What happens when you run a program? - linux

I would like to collect here what happens when you run an executable on Windows, Linux and OSX. In particular, I would like to understand exactly the order of the operations: my guess is that the executable file format (PE, ELF or Mach-O) is loaded by the kernel (but I ignore the various sections of the ELF(Executable and Linkable Format) and their meaning), and then you have the dynamic linker that resolves the references, then the __init part of the executable is run, then the main, then the __fini, and then the program is completed, but I am sure it's very rough, and probably wrong.
Edit: the question is now CW. I am filling up for linux. If anyone wants to do the same for Win and OSX it would be great.
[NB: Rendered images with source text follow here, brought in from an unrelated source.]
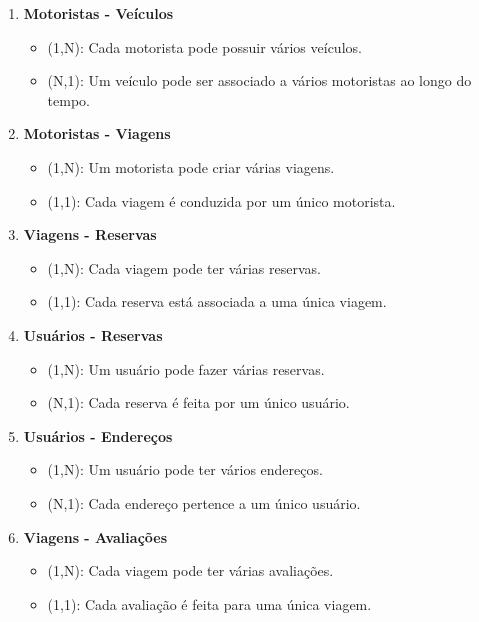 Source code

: \begin{enumerate}
	\item \textbf{Motoristas - Veículos}
	\begin{itemize}
		\item (1,N): Cada motorista pode possuir vários veículos.
		\item (N,1): Um veículo pode ser associado a vários motoristas ao longo do tempo.
	\end{itemize}
	
	\item \textbf{Motoristas - Viagens}
	\begin{itemize}
		\item (1,N): Um motorista pode criar várias viagens.
		\item (1,1): Cada viagem é conduzida por um único motorista.
	\end{itemize}
	
	\item \textbf{Viagens - Reservas}
	\begin{itemize}
		\item (1,N): Cada viagem pode ter várias reservas.
		\item (1,1): Cada reserva está associada a uma única viagem.
	\end{itemize}
	
	\item \textbf{Usuários - Reservas}
	\begin{itemize}
		\item (1,N): Um usuário pode fazer várias reservas.
		\item (N,1): Cada reserva é feita por um único usuário.
	\end{itemize}
	
	\item \textbf{Usuários - Endereços}
	\begin{itemize}
		\item (1,N): Um usuário pode ter vários endereços.
		\item (N,1): Cada endereço pertence a um único usuário.
	\end{itemize}
	
	\item \textbf{Viagens - Avaliações}
	\begin{itemize}
		\item (1,N): Cada viagem pode ter várias avaliações.
		\item (1,1): Cada avaliação é feita para uma única viagem.
	\end{itemize}
	

\end{enumerate}
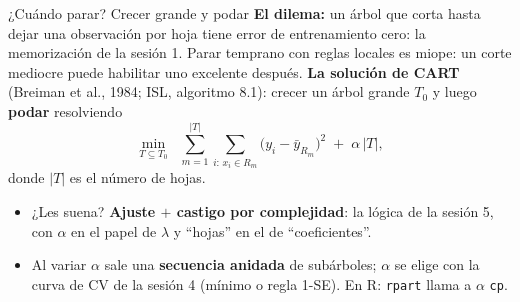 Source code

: \documentclass{beamer}
\newcommand{\1}{\mathbb{I}}
\begin{document}
\begin{frame}{¿Cuándo parar? Crecer grande y podar}
\small
\textbf{El dilema:} un árbol que corta hasta dejar una observación por hoja tiene error de entrenamiento cero: la memorización de la sesión 1. Parar temprano con reglas locales es miope: un corte mediocre puede habilitar uno excelente después.
\pause
\vspace{0.1cm}
\textbf{La solución de CART} (Breiman et al., 1984; ISL, algoritmo 8.1): crecer un árbol grande $T_0$ y luego \textbf{podar} resolviendo
\[ \min_{T \subseteq T_0} \;\; \sum_{m=1}^{|T|} \sum_{i:\, x_i \in R_m} \big( y_i - \bar{y}_{R_m} \big)^2 \;+\; \alpha\, |T|, \]
donde $|T|$ es el número de hojas.
\pause
\begin{itemize}\itemsep3pt
  \item ¿Les suena? \textbf{Ajuste $+$ castigo por complejidad}: la lógica de la sesión 5, con $\alpha$ en el papel de $\lambda$ y ``hojas'' en el de ``coeficientes''.
  \item Al variar $\alpha$ sale una \textbf{secuencia anidada} de subárboles; $\alpha$ se elige con la curva de CV de la sesión 4 (mínimo o regla 1-SE). En R: \texttt{rpart} llama a $\alpha$ \texttt{cp}.
\end{itemize}
\end{frame}
\end{document}

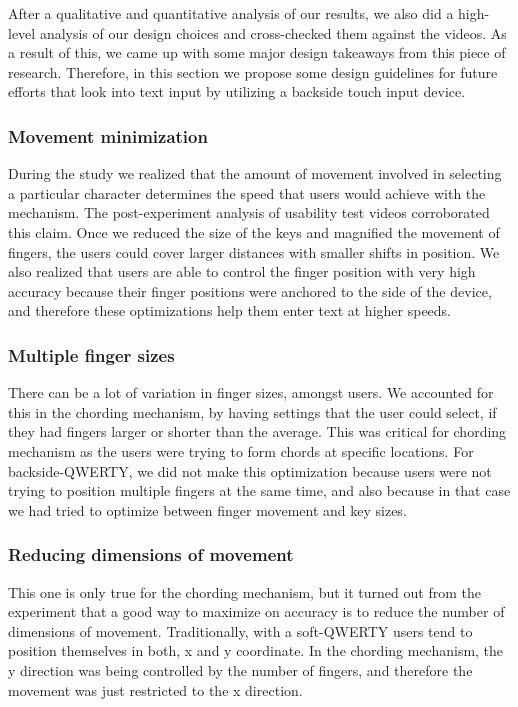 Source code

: After a qualitative and quantitative analysis of our results, we also did a high-level analysis of our design choices and cross-checked them against the videos. As a result of this, we came up with some major design takeaways from this piece of research. Therefore, in this section we propose some design guidelines for future efforts that look into text input by utilizing a backside touch input device. 

\subsubsection{Movement minimization}

During the study we realized that the amount of movement involved in selecting a particular character determines the speed that users would achieve with the mechanism. The post-experiment analysis of usability test videos corroborated this claim. Once we reduced the size of the keys and magnified the movement of fingers, the users could cover larger distances with smaller shifts in position. We also realized that users are able to control the finger position with very high accuracy because their finger positions were anchored to the side of the device, and therefore these optimizations help them enter text at higher speeds.

\subsubsection{Multiple finger sizes}

There can be a lot of variation in finger sizes, amongst users. We accounted for this in the chording mechanism, by having settings that the user could select, if they had fingers larger or shorter than the average. This was critical for chording mechanism as the users were trying to form chords at specific locations. For backside-QWERTY, we did not make this optimization because users were not trying to position multiple fingers at the same time, and also because in that case we had tried to optimize between finger movement and key sizes.

\subsubsection{Reducing dimensions of movement}

This one is only true for the chording mechanism, but it turned out from the experiment that a good way to maximize on accuracy is to reduce the number of dimensions of movement. Traditionally, with a soft-QWERTY users tend to position themselves in both, x and y coordinate. In the chording mechanism, the y direction was being controlled by the number of fingers, and therefore the movement was just restricted to the x direction.

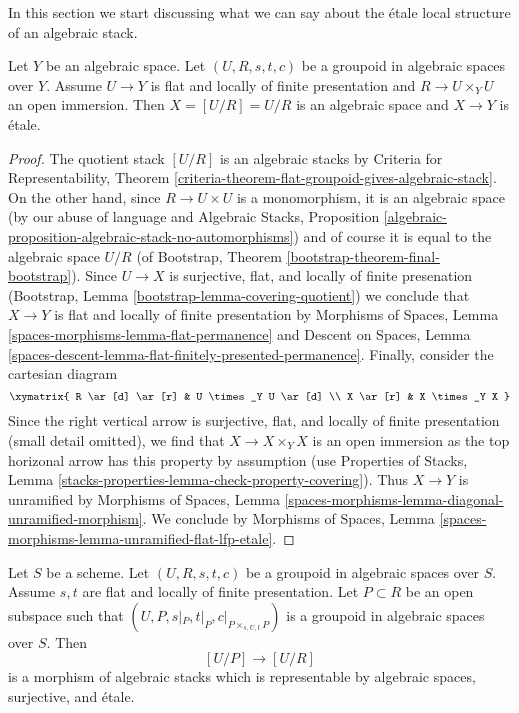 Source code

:\noindent
In this section we start discussing what we can say
about the \'etale local structure of an algebraic stack.

\begin{lemma}
\label{lemma-quotient-etale}
Let $Y$ be an algebraic space.
Let $(U, R, s, t, c)$ be a groupoid in algebraic spaces over $Y$.
Assume $U \to Y$ is flat and locally of finite presentation
and $R \to U \times_Y U$ an open immersion.
Then $X = [U/R] = U/R$ is an algebraic space and $X \to Y$
is \'etale.
\end{lemma}

\begin{proof}
The quotient stack $[U/R]$ is an algebraic stacks by
Criteria for Representability, Theorem
\ref{criteria-theorem-flat-groupoid-gives-algebraic-stack}.
On the other hand, since $R \to U \times U$ is a monomorphism,
it is an algebraic space (by our abuse of language and
Algebraic Stacks, Proposition
\ref{algebraic-proposition-algebraic-stack-no-automorphisms})
and of course it is equal to the algebraic space $U/R$
(of Bootstrap, Theorem \ref{bootstrap-theorem-final-bootstrap}).
Since $U \to X$ is surjective, flat, and locally of finite presenation
(Bootstrap, Lemma \ref{bootstrap-lemma-covering-quotient})
we conclude that $X \to Y$ is flat and locally of finite presentation by
Morphisms of Spaces, Lemma \ref{spaces-morphisms-lemma-flat-permanence}
and
Descent on Spaces, Lemma
\ref{spaces-descent-lemma-flat-finitely-presented-permanence}.
Finally, consider the cartesian diagram
$$
\xymatrix{
R \ar[d] \ar[r] & U \times_Y U \ar[d] \\
X \ar[r] & X \times_Y X
}
$$
Since the right vertical arrow is surjective, flat, and
locally of finite presentation (small detail omitted), we
find that $X \to X \times_Y X$ is an open immersion as the top horizonal arrow
has this property by assumption (use
Properties of Stacks, Lemma
\ref{stacks-properties-lemma-check-property-covering}).
Thus $X \to Y$ is unramified by
Morphisms of Spaces, Lemma
\ref{spaces-morphisms-lemma-diagonal-unramified-morphism}.
We conclude by
Morphisms of Spaces, Lemma
\ref{spaces-morphisms-lemma-unramified-flat-lfp-etale}.
\end{proof}

\begin{lemma}
\label{lemma-quasi-splitting-etale}
Let $S$ be a scheme.
Let $(U, R, s, t, c)$ be a groupoid in algebraic spaces over $S$.
Assume $s, t$ are flat and locally of finite presentation.
Let $P \subset R$ be an open subspace such that
$(U, P, s|_P, t|_P, c|_{P \times_{s, U, t} P})$ is a
groupoid in algebraic spaces over $S$. Then
$$
[U/P] \longrightarrow [U/R]
$$
is a morphism of algebraic stacks which
is representable by algebraic spaces, surjective, and \'etale.
\end{lemma}

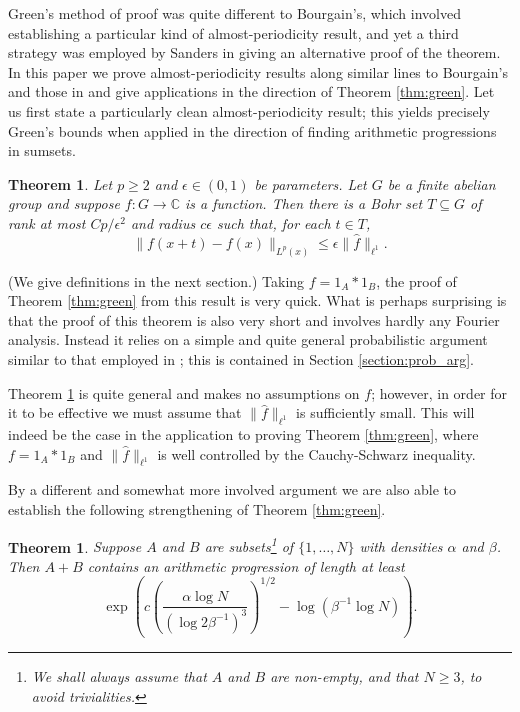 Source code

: \documentclass[12pt,a4paper,reqno]{amsart}
\numberwithin{equation}{section}
\theoremstyle{plain}
\newtheorem{theorem}[subsection]{Theorem}
\theoremstyle{definition}
\renewcommand{\leq}{\leqslant}
\renewcommand{\geq}{\geqslant}
\renewcommand{\subset}{\subseteq}
\def\C{\mathbb{C}}
\def\fhat{\widehat{f}}
\providecommand{\norm}[1]{\lVert #1 \rVert}
\theoremstyle{plain}
\begin{document}
Green's method of proof was quite different to Bourgain's, which involved establishing a particular kind of almost-periodicity result, and yet a third strategy was employed by Sanders \cite{sanders:longAPs} in giving an alternative proof of the theorem. In this paper we prove almost-periodicity results along similar lines to Bourgain's and those in \cite{croot-sisask} and give applications in the direction of Theorem \ref{thm:green}. Let us first state a particularly clean almost-periodicity result; this yields precisely Green's bounds when applied in the direction of finding arithmetic progressions in sumsets.

\begin{theorem}\label{thm:fourier_lp}
Let $p \geq 2$ and $\epsilon \in (0,1)$ be parameters. Let $G$ be a finite abelian group and suppose $f : G \to \C$ is a function. Then there is a Bohr set $T \subset G$ of rank at most $Cp/\epsilon^2$ and radius $c\epsilon$ such that, for each $t \in T$,
\[ \norm{ f(x+t) - f(x) }_{L^p(x)} \leq \epsilon \norm{\fhat}_{\ell^1}. \]
\end{theorem}

(We give definitions in the next section.) Taking $f = 1_A*1_B$, the proof of Theorem \ref{thm:green} from this result is very quick. What is perhaps surprising is that the proof of this theorem is also very short and involves hardly any Fourier analysis. Instead it relies on a simple and quite general probabilistic argument similar to that employed in \cite{croot-sisask}; this is contained in Section \ref{section:prob_arg}.

Theorem \ref{thm:fourier_lp} is quite general and makes no assumptions on $f$; however, in order for it to be effective we must assume that $\norm{\fhat}_{\ell^1}$ is sufficiently small.  This will indeed be the case in the application to proving Theorem \ref{thm:green}, where $f = 1_A*1_B$ and $\norm{\fhat}_{\ell^1}$ is well controlled by the Cauchy-Schwarz inequality.

By a different and somewhat more involved argument we are also able to establish the following strengthening of Theorem \ref{thm:green}.

\begin{theorem}\label{thm:impAPs}
Suppose $A$ and $B$ are subsets\footnote{We shall always assume that $A$ and $B$ are non-empty, and that $N \geq 3$, to avoid trivialities.} of $\{1,\ldots,N\}$ with densities $\alpha$ and $\beta$. Then $A+B$ contains an arithmetic progression of length at least
\[ \exp\left( c \left(\frac{\alpha \log N}{(\log 2\beta^{-1})^3} \right)^{1/2} - \log( \beta^{-1} \log N) \right). \]
\end{theorem}
\end{document}
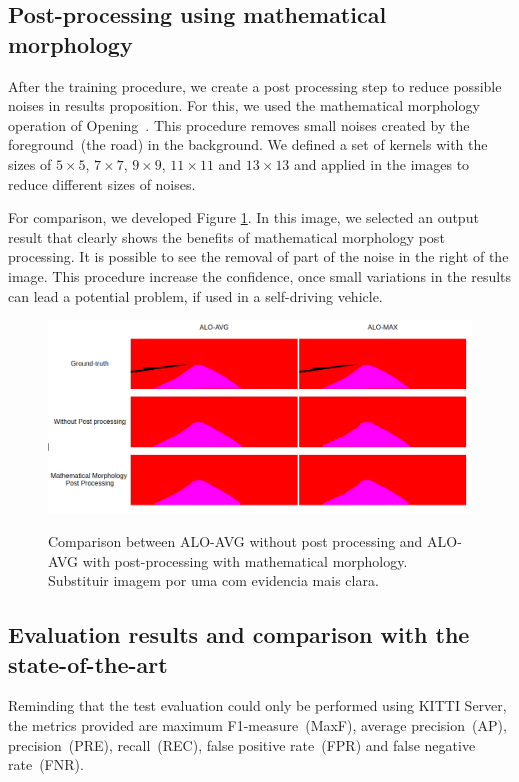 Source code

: \subsection{Post-processing using mathematical morphology}

After the training procedure, we create a post processing step to reduce possible noises in results proposition. For this, we used the mathematical morphology operation of Opening~\cite{najman13}. This procedure removes small noises created by the foreground~(the road) in the background. We defined a set of kernels with the sizes of $5\times5$, $7\times7$, $9\times9$, $11\times11$ and $13\times13$ and applied in the images to reduce different sizes of noises. 

For comparison, we developed Figure \ref{fig:post_processing_comp}. In this image, we selected an output result that clearly shows the benefits of mathematical morphology post processing. {\color{red}It is possible to see the removal of part of the noise in the right of the image.} This procedure increase the confidence, once small variations in the results can lead a potential problem, if used in a self-driving vehicle.

\begin{figure}
  \caption{Comparison between ALO-AVG without post processing and ALO-AVG with post-processing with mathematical morphology. {\color{red}Substituir imagem por uma com evidencia mais clara.}}
  \centering
  \includegraphics[width=1.\columnwidth]{figures/falreis/post_processing_comparison.png}
  \label{fig:post_processing_comp}
\end{figure}

\subsection{Evaluation results and comparison with the state-of-the-art}

Reminding that the test evaluation could only be performed using KITTI Server, the metrics provided are maximum F1-measure~(MaxF), average precision~(AP), precision~(PRE), recall~(REC), false positive rate~(FPR) and false negative rate~(FNR). 

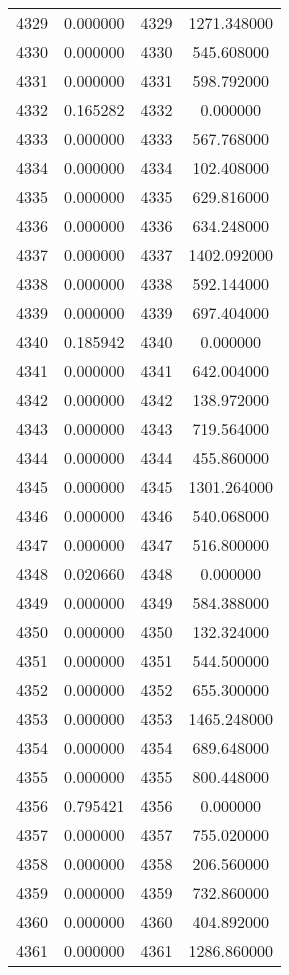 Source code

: \documentclass[12pt]{article}
\begin{document}
\begin{longtable}{@{}cccc@{}}
4329 & 0.000000 & 4329 & 1271.348000 \\
4330 & 0.000000 & 4330 & 545.608000 \\
4331 & 0.000000 & 4331 & 598.792000 \\
4332 & 0.165282 & 4332 & 0.000000 \\
4333 & 0.000000 & 4333 & 567.768000 \\
4334 & 0.000000 & 4334 & 102.408000 \\
4335 & 0.000000 & 4335 & 629.816000 \\
4336 & 0.000000 & 4336 & 634.248000 \\
4337 & 0.000000 & 4337 & 1402.092000 \\
4338 & 0.000000 & 4338 & 592.144000 \\
4339 & 0.000000 & 4339 & 697.404000 \\
4340 & 0.185942 & 4340 & 0.000000 \\
4341 & 0.000000 & 4341 & 642.004000 \\
4342 & 0.000000 & 4342 & 138.972000 \\
4343 & 0.000000 & 4343 & 719.564000 \\
4344 & 0.000000 & 4344 & 455.860000 \\
4345 & 0.000000 & 4345 & 1301.264000 \\
4346 & 0.000000 & 4346 & 540.068000 \\
4347 & 0.000000 & 4347 & 516.800000 \\
4348 & 0.020660 & 4348 & 0.000000 \\
4349 & 0.000000 & 4349 & 584.388000 \\
4350 & 0.000000 & 4350 & 132.324000 \\
4351 & 0.000000 & 4351 & 544.500000 \\
4352 & 0.000000 & 4352 & 655.300000 \\
4353 & 0.000000 & 4353 & 1465.248000 \\
4354 & 0.000000 & 4354 & 689.648000 \\
4355 & 0.000000 & 4355 & 800.448000 \\
4356 & 0.795421 & 4356 & 0.000000 \\
4357 & 0.000000 & 4357 & 755.020000 \\
4358 & 0.000000 & 4358 & 206.560000 \\
4359 & 0.000000 & 4359 & 732.860000 \\
4360 & 0.000000 & 4360 & 404.892000 \\
4361 & 0.000000 & 4361 & 1286.860000 \\

\end{longtable}
\end{document}
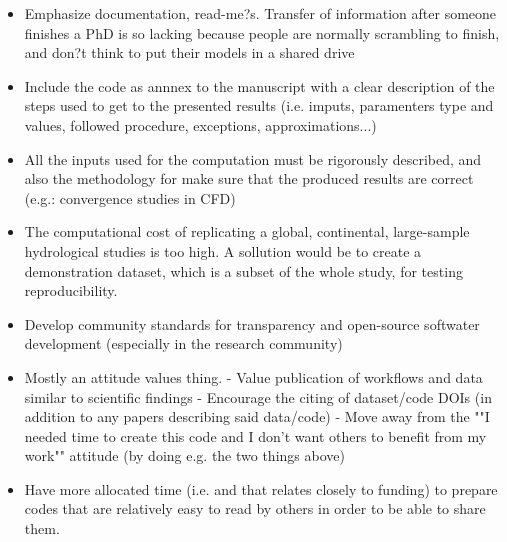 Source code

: \documentclass{article}
\begin{document}
\begin{itemize}
	\item Emphasize documentation, read-me?s. Transfer of information after someone finishes a PhD is so lacking because people are normally scrambling to finish, and don?t think to put their models in a shared drive
	\item Include the code as annnex to the manuscript with a clear description of the steps used to get to the presented results (i.e. imputs, paramenters type and values, followed procedure, exceptions, approximations...)
	\item All the inputs used for the computation must be rigorously described, and also the methodology for make sure that the produced results are correct (e.g.: convergence studies in CFD)
	\item The computational cost of replicating a global, continental, large-sample hydrological studies is too high. A sollution would be to create a demonstration dataset, which is a subset of the whole study, for testing reproducibility.
	\item Develop community standards for transparency and open-source softwater development (especially in the research community)
	\item Mostly an attitude  values thing. - Value publication of workflows and data similar to scientific findings - Encourage the citing of dataset/code DOIs (in addition to any papers describing said data/code) - Move away from the ""I needed time to create this code and I don't want others to benefit from my work"" attitude (by doing e.g. the two things above)
	\item Have more allocated time (i.e. and that relates closely to funding) to prepare codes that are relatively easy to read by others in order to be able to share them.
\end{itemize}
\end{document}
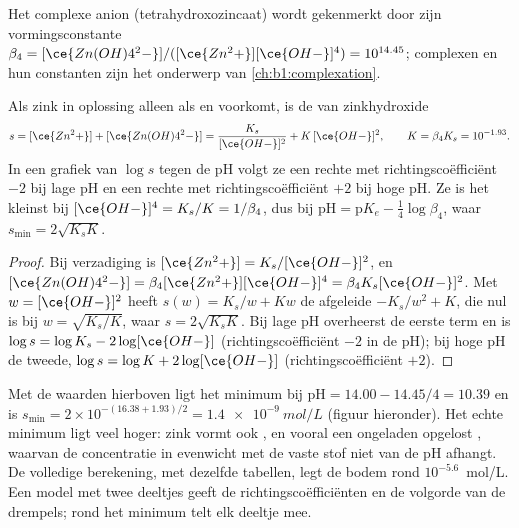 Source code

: Het complexe anion  (tetrahydroxozincaat) wordt
gekenmerkt door zijn vormingsconstante
$\beta_4 = [\ce{Zn(OH)4^2-}]/([\ce{Zn^2+}][\ce{OH-}]^4)
= 10^{14.45}$; complexen en hun constanten zijn het onderwerp van
\cref{ch:b1:complexation}.

\begin{proposition}\label{prop:b1:precipitation:amphoteric}
Als zink in oplossing alleen als  en  voorkomt,
is de  van zinkhydroxide
\[
  s = [\ce{Zn^2+}] + [\ce{Zn(OH)4^2-}] = \frac{K_s}{[\ce{OH-}]^2} + K\,[\ce{OH-}]^2,
  \qquad K = \beta_4 K_s = 10^{-1.93} .
\]
In een grafiek van $\log s$ tegen de pH volgt ze een rechte met
richtingscoëfficiënt $-2$ bij lage pH en een rechte met
richtingscoëfficiënt $+2$ bij hoge pH. Ze is het kleinst bij
$[\ce{OH-}]^4 = K_s/K = 1/\beta_4$, dus bij $\mathrm{pH} =
\mathrm{p}K_e - \frac14\log\beta_4$, waar $s_{\min} = 2\sqrt{K_s K}$.
\end{proposition}

\begin{proof}
Bij verzadiging is $[\ce{Zn^2+}] = K_s/[\ce{OH-}]^2$, en
$[\ce{Zn(OH)4^2-}] = \beta_4[\ce{Zn^2+}][\ce{OH-}]^4 = \beta_4 K_s
[\ce{OH-}]^2$. Met $w = [\ce{OH-}]^2$ heeft $s(w) = K_s/w + Kw$ de
afgeleide $-K_s/w^2 + K$, die nul is bij $w = \sqrt{K_s/K}$, waar
$s = 2\sqrt{K_s K}$. Bij lage pH overheerst de eerste term en is
$\log s = \log K_s - 2\log[\ce{OH-}]$ (richtingscoëfficiënt $-2$ in de
pH); bij hoge pH de tweede, $\log s = \log K + 2\log[\ce{OH-}]$
(richtingscoëfficiënt $+2$).
\end{proof}

Met de waarden hierboven ligt het minimum bij $\mathrm{pH} = 14.00 - 14.45/4
= 10.39$ en is $s_{\min} = 2 \times 10^{-(16.38 + 1.93)/2} =
\qty{1.4e-9}{mol/L}$
(figuur hieronder). Het echte minimum ligt veel hoger: zink vormt ook
,  en vooral een ongeladen opgelost
, waarvan de concentratie in evenwicht met de vaste stof
niet van de pH afhangt. De volledige berekening, met dezelfde tabellen,
legt de bodem rond
$10^{-5.6}$~mol/L. Een model met twee deeltjes geeft de
richtingscoëfficiënten en de volgorde van de drempels; rond het minimum
telt elk deeltje mee.

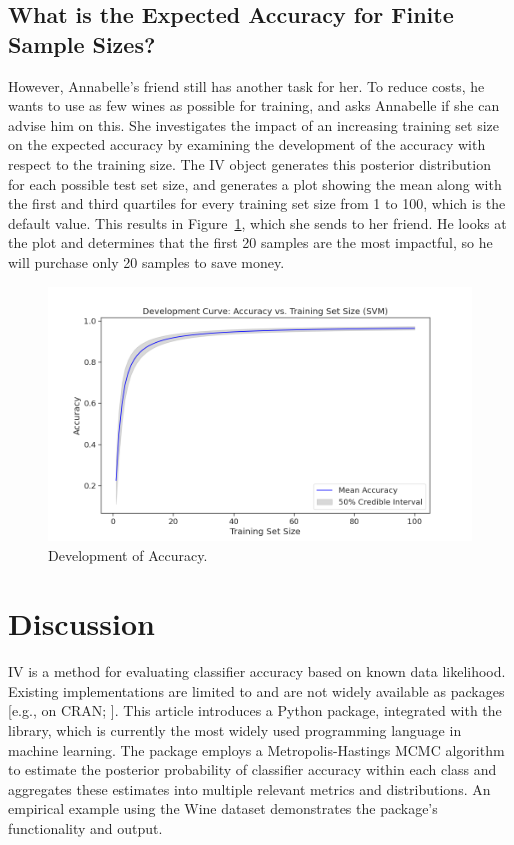 \documentclass[man]{apa7}
\begin{document}
\subsection{What is the Expected Accuracy for Finite Sample Sizes?} \label{sec:ex_finite_samples}

However, Annabelle’s friend still has another task for her.
To reduce costs, he wants to use as few wines as possible for training, and asks Annabelle if she can advise him on this.
She investigates the impact of an increasing training set size on the expected accuracy by examining the development of the accuracy with respect to the training size.
The IV object generates this posterior distribution for each possible test set size, and generates a plot showing the mean along with the first and third quartiles for every training set size from 1 to 100, which is the default value.
This results in Figure~\ref{fig:development}, which she sends to her friend.
He looks at the plot and determines that the first 20 samples are the most impactful, so he will purchase only 20 samples to save money.

\begin{figure}[t!]
\centering
\includegraphics{plots/figure4.png}
\caption{Development of Accuracy. \label{fig:development}}
\end{figure}

\section{Discussion} \label{sec:discussion}
IV is a method for evaluating classifier accuracy based on known data likelihood. Existing implementations are limited to  and are not widely available as packages [e.g., on CRAN; \citep{braun_independent_2023}]. This article introduces a Python package, integrated with the  library, which is currently the most widely used programming language in machine learning. The package employs a Metropolis-Hastings MCMC algorithm to estimate the posterior probability of classifier accuracy within each class and aggregates these estimates into multiple relevant metrics and distributions. An empirical example using the Wine dataset \citep{aeberhard1994comparative} demonstrates the package’s functionality and output.
\end{document}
This is just at a very high and abstract level of course!
Executable - No Shared Libary:
Client request to run application
->Shell informs kernel to run binary
->Kernel allocates memory from the pool to fit the binary image into
->Kernel loads binary into memory
->Kernel jumps to specific memory address
->Kernel starts processing the machine code located at this location
->If machine code has stop
->Kernel releases memory back to pool
Executable - Shared Library
Client request to run application
->Shell informs kernel to run binary
->Kernel allocates memory from the pool to fit the binary image into
->Kernel loads binary into memory
->Kernel jumps to specific memory address
->Kernel starts processing the machine code located at this location
->Kernel pushes current location into an execution stack
->Kernel jumps out of current memory to a shared memory location
->Kernel executes code from this shared memory location
->Kernel pops back the last memory location and jumps to that address
->If machine code has stop
->Kernel releases memory back to pool
JavaScript/.NET/Perl/Python/PHP/Ruby (Interpretted Languages)
Client request to run application
->Shell informs kernel to run binary
->Kernel has a hook that recognises binary images needs a JIT
->Kernel calls JIT
->JIT loads the code and jumps to a specific address
->JIT reads the code and compiles the instruction into the
machine code that the interpretter is running on
->Interpretture passes machine code to the kernel
->kernel executes the required instruction
->JIT then increments the program counter
->If code has a stop
->Jit releases application from its memory pool
As routeNpingme says, registers are set inside the CPU and the magic happens!
Update: Yeah, I cant speell properly today!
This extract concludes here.